#### To do:
The listing below holds a line with "Kultamaittenkokaan" and a line with "Kultamaittemmekaanhan". Reproduce those two lines exactly, plus everything between them.

** Opening Data block **

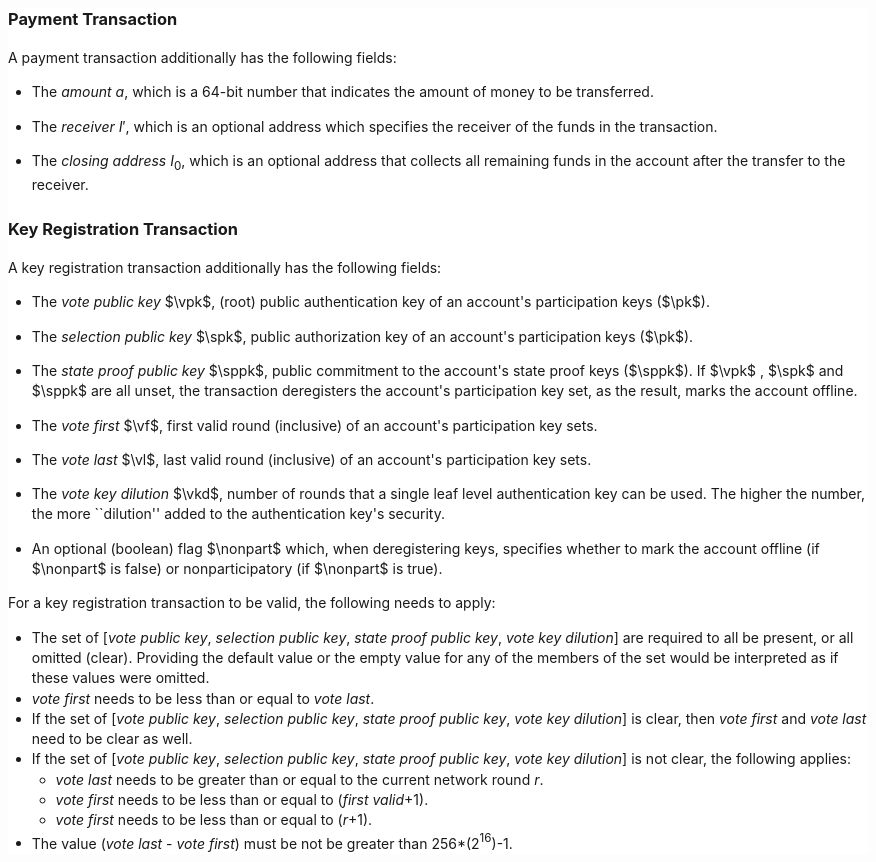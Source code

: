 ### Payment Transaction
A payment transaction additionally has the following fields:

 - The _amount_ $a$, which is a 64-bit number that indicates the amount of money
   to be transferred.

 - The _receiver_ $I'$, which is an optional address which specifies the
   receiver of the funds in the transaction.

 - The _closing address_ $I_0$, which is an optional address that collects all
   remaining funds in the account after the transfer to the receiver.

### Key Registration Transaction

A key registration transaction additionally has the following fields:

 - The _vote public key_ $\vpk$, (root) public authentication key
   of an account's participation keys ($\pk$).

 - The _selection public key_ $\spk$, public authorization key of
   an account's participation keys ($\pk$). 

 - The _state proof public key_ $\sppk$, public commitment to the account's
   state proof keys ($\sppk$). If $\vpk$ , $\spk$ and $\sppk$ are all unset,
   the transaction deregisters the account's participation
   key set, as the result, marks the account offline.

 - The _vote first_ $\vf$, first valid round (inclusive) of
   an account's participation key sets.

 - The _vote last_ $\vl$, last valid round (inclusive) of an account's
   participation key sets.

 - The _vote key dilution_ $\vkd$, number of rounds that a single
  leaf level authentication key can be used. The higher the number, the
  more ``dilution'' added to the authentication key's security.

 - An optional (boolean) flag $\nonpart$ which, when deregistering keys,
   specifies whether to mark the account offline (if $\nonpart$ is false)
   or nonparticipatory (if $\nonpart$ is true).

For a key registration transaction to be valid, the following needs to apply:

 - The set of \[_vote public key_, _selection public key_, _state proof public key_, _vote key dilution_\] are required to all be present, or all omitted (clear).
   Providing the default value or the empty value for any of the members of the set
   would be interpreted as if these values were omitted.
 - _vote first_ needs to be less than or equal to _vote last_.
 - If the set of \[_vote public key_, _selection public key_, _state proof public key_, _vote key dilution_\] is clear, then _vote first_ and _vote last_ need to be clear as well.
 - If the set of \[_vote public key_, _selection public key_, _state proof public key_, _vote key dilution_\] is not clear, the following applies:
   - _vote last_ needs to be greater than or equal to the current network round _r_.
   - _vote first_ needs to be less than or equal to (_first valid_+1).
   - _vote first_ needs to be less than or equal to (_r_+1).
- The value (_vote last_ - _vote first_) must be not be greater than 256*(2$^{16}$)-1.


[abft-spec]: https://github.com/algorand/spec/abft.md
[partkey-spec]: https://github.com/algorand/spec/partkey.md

** Closing Data block **
** Opening Data block **

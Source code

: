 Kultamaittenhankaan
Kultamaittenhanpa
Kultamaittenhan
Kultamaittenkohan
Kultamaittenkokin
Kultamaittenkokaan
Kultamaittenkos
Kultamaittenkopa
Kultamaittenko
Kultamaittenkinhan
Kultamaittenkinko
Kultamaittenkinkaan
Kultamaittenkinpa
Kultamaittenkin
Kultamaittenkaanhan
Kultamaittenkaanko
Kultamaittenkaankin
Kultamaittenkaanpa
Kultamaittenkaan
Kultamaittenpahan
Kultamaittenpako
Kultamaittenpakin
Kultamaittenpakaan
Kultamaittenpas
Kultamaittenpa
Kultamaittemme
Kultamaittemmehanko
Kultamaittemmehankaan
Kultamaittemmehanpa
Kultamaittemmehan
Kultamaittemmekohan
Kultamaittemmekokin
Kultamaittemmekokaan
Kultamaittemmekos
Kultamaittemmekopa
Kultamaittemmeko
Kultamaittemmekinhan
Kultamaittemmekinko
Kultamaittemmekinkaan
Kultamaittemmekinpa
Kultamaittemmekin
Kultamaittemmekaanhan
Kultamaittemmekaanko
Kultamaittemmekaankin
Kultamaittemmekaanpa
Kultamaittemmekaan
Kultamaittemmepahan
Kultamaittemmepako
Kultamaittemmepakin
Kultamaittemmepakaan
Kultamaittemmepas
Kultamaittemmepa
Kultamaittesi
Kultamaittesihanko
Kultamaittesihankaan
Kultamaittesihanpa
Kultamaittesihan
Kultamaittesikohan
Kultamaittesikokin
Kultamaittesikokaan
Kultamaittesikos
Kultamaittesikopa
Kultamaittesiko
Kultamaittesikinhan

** Closing Data block **
** Opening Data block **

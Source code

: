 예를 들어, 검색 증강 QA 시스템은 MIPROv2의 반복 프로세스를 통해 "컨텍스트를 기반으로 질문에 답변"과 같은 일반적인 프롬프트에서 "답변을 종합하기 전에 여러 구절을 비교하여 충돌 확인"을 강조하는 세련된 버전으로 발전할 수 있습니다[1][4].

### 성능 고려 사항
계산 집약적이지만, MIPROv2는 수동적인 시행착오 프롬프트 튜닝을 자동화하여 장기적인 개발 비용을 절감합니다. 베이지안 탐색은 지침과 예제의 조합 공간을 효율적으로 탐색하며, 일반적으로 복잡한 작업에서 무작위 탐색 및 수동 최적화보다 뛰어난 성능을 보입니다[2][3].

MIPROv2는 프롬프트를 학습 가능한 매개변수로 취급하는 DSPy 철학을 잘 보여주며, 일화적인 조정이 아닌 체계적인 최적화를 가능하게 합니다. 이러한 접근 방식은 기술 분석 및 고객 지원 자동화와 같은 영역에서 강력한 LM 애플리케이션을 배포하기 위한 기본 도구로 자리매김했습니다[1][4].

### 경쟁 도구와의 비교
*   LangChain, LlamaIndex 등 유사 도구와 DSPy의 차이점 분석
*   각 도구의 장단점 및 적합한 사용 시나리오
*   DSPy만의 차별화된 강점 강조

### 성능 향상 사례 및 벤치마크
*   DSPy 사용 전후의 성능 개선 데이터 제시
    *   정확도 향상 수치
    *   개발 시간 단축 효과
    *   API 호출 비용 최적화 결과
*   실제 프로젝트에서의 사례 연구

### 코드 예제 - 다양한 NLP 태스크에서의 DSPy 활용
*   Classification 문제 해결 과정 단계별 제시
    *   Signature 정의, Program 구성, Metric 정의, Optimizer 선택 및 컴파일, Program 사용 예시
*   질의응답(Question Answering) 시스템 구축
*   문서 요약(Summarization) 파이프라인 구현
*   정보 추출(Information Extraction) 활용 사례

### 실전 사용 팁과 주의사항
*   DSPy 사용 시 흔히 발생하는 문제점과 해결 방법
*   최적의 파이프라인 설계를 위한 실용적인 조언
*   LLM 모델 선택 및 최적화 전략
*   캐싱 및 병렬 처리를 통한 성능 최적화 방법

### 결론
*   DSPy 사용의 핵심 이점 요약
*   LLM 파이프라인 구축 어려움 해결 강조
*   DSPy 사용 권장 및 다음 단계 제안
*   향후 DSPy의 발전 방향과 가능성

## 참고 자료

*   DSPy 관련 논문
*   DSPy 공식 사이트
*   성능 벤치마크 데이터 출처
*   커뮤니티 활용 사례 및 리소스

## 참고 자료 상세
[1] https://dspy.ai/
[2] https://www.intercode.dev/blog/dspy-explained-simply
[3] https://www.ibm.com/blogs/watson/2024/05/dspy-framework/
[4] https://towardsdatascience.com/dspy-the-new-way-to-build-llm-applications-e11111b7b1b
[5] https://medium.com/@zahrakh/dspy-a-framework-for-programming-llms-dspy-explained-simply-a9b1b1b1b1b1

** Closing Data block **

#### Result:
Kultamaittenkokaan
Kultamaittenkos
Kultamaittenkopa
Kultamaittenko
Kultamaittenkinhan
Kultamaittenkinko
Kultamaittenkinkaan
Kultamaittenkinpa
Kultamaittenkin
Kultamaittenkaanhan
Kultamaittenkaanko
Kultamaittenkaankin
Kultamaittenkaanpa
Kultamaittenkaan
Kultamaittenpahan
Kultamaittenpako
Kultamaittenpakin
Kultamaittenpakaan
Kultamaittenpas
Kultamaittenpa
Kultamaittemme
Kultamaittemmehanko
Kultamaittemmehankaan
Kultamaittemmehanpa
Kultamaittemmehan
Kultamaittemmekohan
Kultamaittemmekokin
Kultamaittemmekokaan
Kultamaittemmekos
Kultamaittemmekopa
Kultamaittemmeko
Kultamaittemmekinhan
Kultamaittemmekinko
Kultamaittemmekinkaan
Kultamaittemmekinpa
Kultamaittemmekin
Kultamaittemmekaanhan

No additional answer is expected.